If it is a claim to demand the provision of public services, the petitioner must include the “documents proving the procedures carried out” to establish the poor delivery; if it is a claim for refusal or failure of the Administration to respond to a specific request, for example, a hierarchical appeal exercised before the Administration, the petitioner must prove that there has been a delay of the Administration in providing a timely response; but if it is a claim for negligence regarding the fulfilment of a general obligation imposed by law to the official, such as the case for example of the obligation to disclose economic indicators as required of the Central Bank, the petitioner simply has to prove the noncompliance with the legal obligation, without previously having to request the official or entity to fulfil its general obligation.

VII

This distinction arises from the ruling of the Administrative Court discussed above, based on several previous rulings in which the Court “verified that the petitioner has included the necessary documents to verify admissibility, which in cases of claims for the provision of public services and claims for negligence, refer to those that prove the procedures carried out before the authority under claim;” these judgments referred to alleged facts different from that of the proposed action, because they referred to cases of negligence to decide upon specific requests made to the Administration.

Such judgments cited incorrectly as “precedent” were in fact as follows: Judgment No. 640 of May 18, 2011, issued in a case in which the claim was lack of response to an administrative appeal, and was declared inadmissible due to lack of “evidence proving the efforts made before the Administration to request a response,”10; Judgment No. 1748 of December 8, 2011, issued in a case claiming failure to transfer statutory funds by the National Executive Branch to the State of Carabobo, and was declared inadmissible because there was no record “that prior to the filing of the action, the petitioner had exhausted procedures with the Minister of Interior and Justice, to resolve the negligence under claim”11; Judgment No. 384 of April 25, 2012 (which we have not been able to consult due to “Error” on the Supreme Court website); and Judgment No. 444 of April 23, 2015, that resolved a claim due to lack of response to an administrative appeal, and was declared inadmissible because, although it included “a copy of the administrative appeal filed with the then Minister of People’s Power for Economy, Finance and Public Banking,” the petitioner “did not include in his claim any evidence supporting the efforts made with the Administration requesting a response.”12

In all cases cited as alleged precedent, the petitioners had specifically requested the Administration, through a specific request, to perform an activity that the Administration should perform but failed to do so; thus, in the absence of a timely response , the Court considered that in order to access justice, they should have proven a delay in the Administration through a specific procedure claiming a timely response.

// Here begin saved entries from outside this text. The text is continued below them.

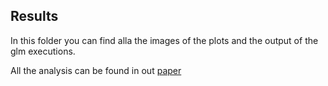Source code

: ## Results
In this folder you can find alla the images of the plots and the output of the glm executions.

All the analysis can be found in out [paper](http://progettomultisensory.altervista.org/pages/paper.pdf)
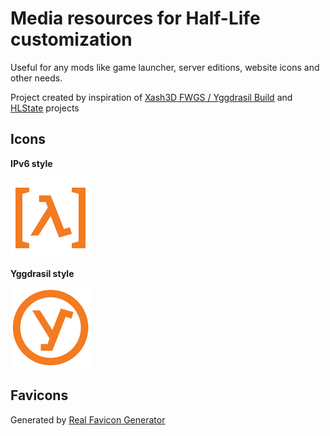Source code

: # Media resources for Half-Life customization

Useful for any mods like game launcher, server editions, website icons and other needs.

Project created by inspiration of [Xash3D FWGS / Yggdrasil Build](https://github.com/YGGverse/xash3d-fwgs/branches) and [HLState](https://github.com/YGGverse/HLState) projects

## Icons

**IPv6 style**

![Half-Life IPv6](https://github.com/YGGverse/hl-customs/blob/main/icon/128/hl-icon-ipv6.png?raw=true)

**Yggdrasil style**

![Half-Life IPv6](https://github.com/YGGverse/hl-customs/blob/main/icon/128/hl-icon-yggdrasil.png?raw=true)

## Favicons

Generated by [Real Favicon Generator](https://realfavicongenerator.net/)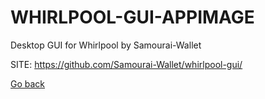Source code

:# WHIRLPOOL-GUI-APPIMAGE
 
 Desktop GUI for Whirlpool by Samourai-Wallet
 
 SITE: https://github.com/Samourai-Wallet/whirlpool-gui/

 [Go back](https://portable-linux-apps.github.io/apps.html)
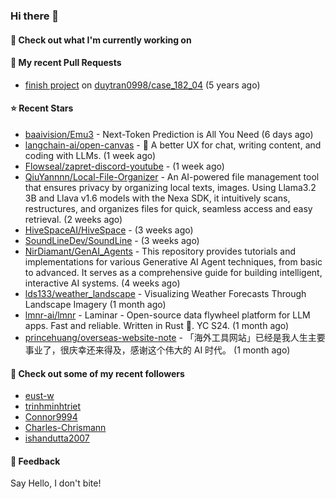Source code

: ### Hi there 👋

#### 👷 Check out what I'm currently working on

#### 🔨 My recent Pull Requests

- [finish project](https://github.com/duytran0998/case_182_04/pull/1) on [duytran0998/case_182_04](https://github.com/duytran0998/case_182_04) (5 years ago)

#### ⭐ Recent Stars

- [baaivision/Emu3](https://github.com/baaivision/Emu3) - Next-Token Prediction is All You Need (6 days ago)
- [langchain-ai/open-canvas](https://github.com/langchain-ai/open-canvas) - 📃 A better UX for chat, writing content, and coding with LLMs. (1 week ago)
- [Flowseal/zapret-discord-youtube](https://github.com/Flowseal/zapret-discord-youtube) -  (1 week ago)
- [QiuYannnn/Local-File-Organizer](https://github.com/QiuYannnn/Local-File-Organizer) - An AI-powered file management tool that ensures privacy by organizing local texts, images. Using Llama3.2 3B and Llava v1.6 models with the Nexa SDK, it intuitively scans, restructures, and organizes files for quick, seamless access and easy retrieval. (2 weeks ago)
- [HiveSpaceAI/HiveSpace](https://github.com/HiveSpaceAI/HiveSpace) -  (3 weeks ago)
- [SoundLineDev/SoundLine](https://github.com/SoundLineDev/SoundLine) -  (3 weeks ago)
- [NirDiamant/GenAI_Agents](https://github.com/NirDiamant/GenAI_Agents) - This repository provides tutorials and implementations for various Generative AI Agent techniques, from basic to advanced. It serves as a comprehensive guide for building intelligent, interactive AI systems. (4 weeks ago)
- [lds133/weather_landscape](https://github.com/lds133/weather_landscape) - Visualizing Weather Forecasts Through Landscape Imagery (1 month ago)
- [lmnr-ai/lmnr](https://github.com/lmnr-ai/lmnr) - Laminar - Open-source data flywheel platform for LLM apps. Fast and reliable. Written in Rust 🦀. YC S24. (1 month ago)
- [princehuang/overseas-website-note](https://github.com/princehuang/overseas-website-note) - 「海外工具网站」已经是我人生主要事业了，很庆幸还来得及，感谢这个伟大的 AI 时代。 (1 month ago)

#### 👯 Check out some of my recent followers

- [eust-w](https://github.com/eust-w)
- [trinhminhtriet](https://github.com/trinhminhtriet)
- [Connor9994](https://github.com/Connor9994)
- [Charles-Chrismann](https://github.com/Charles-Chrismann)
- [ishandutta2007](https://github.com/ishandutta2007)

#### 💬 Feedback

Say Hello, I don't bite!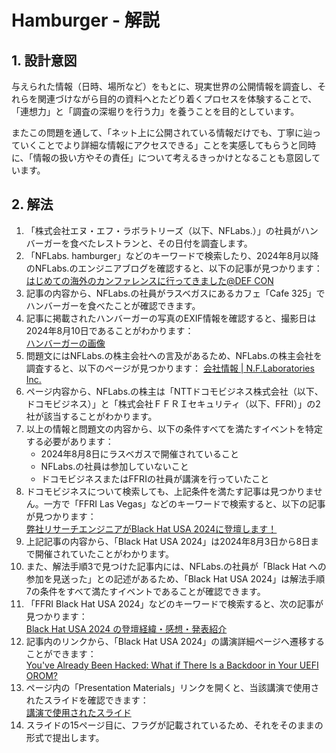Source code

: # Hamburger - 解説

## 1. 設計意図
与えられた情報（日時、場所など）をもとに、現実世界の公開情報を調査し、それらを関連づけながら目的の資料へとたどり着くプロセスを体験することで、「連想力」と「調査の深堀りを行う力」を養うことを目的としています。

またこの問題を通して、「ネット上に公開されている情報だけでも、丁寧に辿っていくことでより詳細な情報にアクセスできる」ことを実感してもらうと同時に、「情報の扱い方やその責任」について考えるきっかけとなることも意図しています。

## 2. 解法
1. 「株式会社エヌ・エフ・ラボラトリーズ（以下、NFLabs.）」の社員がハンバーガーを食べたレストランと、その日付を調査します。
2. 「NFLabs. hamburger」などのキーワードで検索したり、2024年8月以降のNFLabs.のエンジニアブログを確認すると、以下の記事が見つかります：  
   [はじめての海外のカンファレンスに行ってきました@DEF CON](https://blog.nflabs.jp/entry/2024/09/19/133000)
3. 記事の内容から、NFLabs.の社員がラスベガスにあるカフェ「Cafe 325」でハンバーガーを食べたことが確認できます。
4. 記事に掲載されたハンバーガーの写真のEXIF情報を確認すると、撮影日は2024年8月10日であることがわかります：  
   [ハンバーガーの画像](https://cdn-ak.f.st-hatena.com/images/fotolife/k/ka_miyazawa/20240906/20240906145042.jpg)
5. 問題文にはNFLabs.の株主会社への言及があるため、NFLabs.の株主会社を調査すると、以下のページが見つかります：
   [会社情報 | N.F.Laboratories Inc.](https://nflabs.jp/company/)
6. ページ内容から、NFLabs.の株主は「NTTドコモビジネス株式会社（以下、ドコモビジネス）」と「株式会社ＦＦＲＩセキュリティ（以下、FFRI）」の2社が該当することがわかります。
7. 以上の情報と問題文の内容から、以下の条件すべてを満たすイベントを特定する必要があります：
   * 2024年8月8日にラスベガスで開催されていること
   * NFLabs.の社員は参加していないこと
   * ドコモビジネスまたはFFRIの社員が講演を行っていたこと
8. ドコモビジネスについて検索しても、上記条件を満たす記事は見つかりません。一方で「FFRI Las Vegas」などのキーワードで検索すると、以下の記事が見つかります：  
[弊社リサーチエンジニアがBlack Hat USA 2024に登壇します！](https://www.ffri.jp/blog/2024/06/2024-06-21.htm)
9. 上記記事の内容から、「Black Hat USA 2024」は2024年8月3日から8日まで開催されていたことがわかります。
10. また、解法手順3で見つけた記事内には、NFLabs.の社員が「Black Hat への参加を見送った」との記述があるため、「Black Hat USA 2024」は解法手順7の条件をすべて満たすイベントであることが確認できます。
11. 「FFRI Black Hat USA 2024」などのキーワードで検索すると、次の記事が見つかります：  
   [Black Hat USA 2024 の登壇経緯・感想・発表紹介](https://engineers.ffri.jp/entry/2024/11/25/000000)
12. 記事内のリンクから、「Black Hat USA 2024」の講演詳細ページへ遷移することができます：  
   [You've Already Been Hacked: What if There Is a Backdoor in Your UEFI OROM?](https://www.blackhat.com/us-24/briefings/schedule/#you39ve-already-been-hacked-what-if-there-is-a-backdoor-in-your-uefi-orom-39579)
13. ページ内の「Presentation Materials」リンクを開くと、当該講演で使用されたスライドを確認できます：  
   [講演で使用されたスライド](https://i.blackhat.com/BH-US-24/Presentations/US24-Matsuo-Youve-Already-Been-Hacked-What-if-There-Is-a-Backdoor-in-Your-UEFI-OROM-Thursday.pdf)
14. スライドの15ページ目に、フラグが記載されているため、それをそのままの形式で提出します。
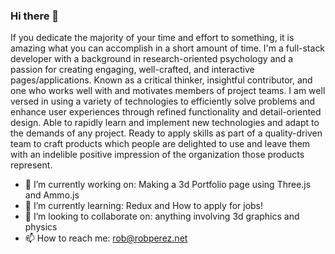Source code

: ### Hi there 👋

If you dedicate the majority of your time and effort to something, it is amazing what you can accomplish in a short amount of time.
I'm a full-stack developer with a background in research-oriented psychology and a passion for creating engaging, well-crafted, and interactive pages/applications. Known as a critical thinker, insightful contributor, and one who works well with and motivates members of project teams. I am well versed in using a variety of technologies to efficiently solve problems and enhance user experiences through refined functionality and detail-oriented design. Able to rapidly learn and implement new technologies and adapt to the demands of any project. Ready to apply skills as part of a quality-driven team to craft products which people are delighted to use and leave them with an indelible positive impression of the organization those products represent.

- 🔭 I’m currently working on: Making a 3d Portfolio page using Three.js and Ammo.js
- 🌱 I’m currently learning: Redux and How to apply for jobs!
- 👯 I’m looking to collaborate on: anything involving 3d graphics and physics
- 📫 How to reach me: rob@robperez.net

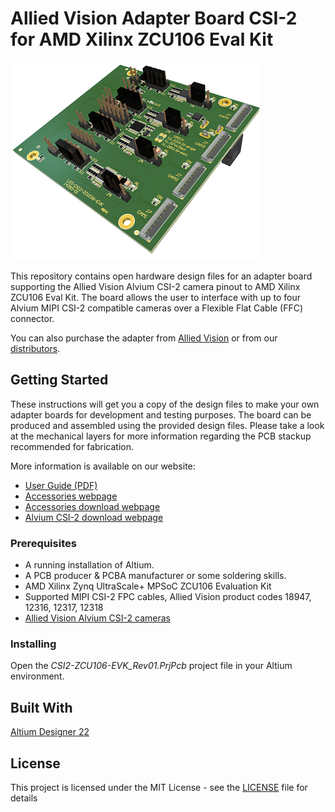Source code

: # Allied Vision Adapter Board CSI-2 for AMD Xilinx ZCU106 Eval Kit

![zync zcu106 adapter board](/Images/zync-zcu106-adapter-board.png)


This repository contains open hardware design files for an adapter board supporting the Allied Vision Alvium CSI-2 camera pinout to AMD Xilinx ZCU106 Eval Kit. The board allows the user to interface with up to four Alvium MIPI CSI-2 compatible cameras over a Flexible Flat Cable (FFC) connector.

You can also purchase the adapter from [Allied Vision](https://www.alliedvision.com/en/products/accessories/interface-connections/#!?cameraInterfacefilter=10) or from our [distributors](https://www.alliedvision.com/en/avt-locations/avt-distributors/).

## Getting Started

These instructions will get you a copy of the design files to make your own adapter boards for development and testing purposes. 
The board can be produced and assembled using the provided design files. Please take a look at the mechanical layers for more information regarding the PCB stackup recommended for fabrication. 

More information is available on our website:

* [User Guide (PDF)](https://cdn.alliedvision.com/fileadmin/content/documents/products/accessories/embedded/user-guide/Xilinx-ZCU106_Adapter_User-Guide.pdf)
* [Accessories webpage](https://www.alliedvision.com/en/products/accessories/interface-connections/#!?cameraInterfacefilter=10) 
* [Accessories download webpage](https://www.alliedvision.com/en/support/accessory-documentation/)
* [Alvium CSI-2 download webpage](https://www.alliedvision.com/en/support/technical-documentation/alvium-csi-2-documentation/) 

### Prerequisites

* A running installation of Altium.
* A PCB producer & PCBA manufacturer or some soldering skills.
* AMD Xilinx Zynq UltraScale+ MPSoC ZCU106 Evaluation Kit
* Supported MIPI CSI-2 FPC cables, Allied Vision product codes
 18947, 12316, 12317, 12318 
* [Allied Vision Alvium CSI-2 cameras](https://www.alliedvision.com/en/products/embedded-vision-cameras.html)

### Installing

Open the *CSI2-ZCU106-EVK_Rev01.PrjPcb* project file in your Altium environment.

## Built With

[Altium Designer 22](https://www.altium.com/altium-designer/de)
 
## License

This project is licensed under the MIT License - see the [LICENSE](LICENSE) file for details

All these cases are different from the action filed by the civil association Transparencia Venezuela, which demanded that the respondent, in this case, the President of the Central Bank of Venezuela, comply with his general legal obligation to report publicly to the people on the economic indicators of the country, pursuant to his constitutional and legal obligation, for which all the petitioner had to produce in terms of evidence was to objectively prove the noncompliance with this obligation, which was public knowledge, as follows:
“The omission can be proven by checking the website of the Central Bank of Venezuela, which has not published any macroeconomic index so far in 2015 (January-July),”

Therefore, to file the claim, civil association Transparencia Venezuela did not have to include in its action, as erroneously stated by the Court in its judgment,
“evidence proving the procedures carried out to request and obtain from the President of the Central Bank of Venezuela compliance with the obligation of accountability under Article 319 of the Constitution of the Bolivarian Republic of Venezuela and the publication of the country’s key economic statistics as set forth in articles 7 paragraphs 13 and 31 of the Decree-Law of Partial Reform of the Law of the Central Bank of Venezuela, as foundations of the claim.”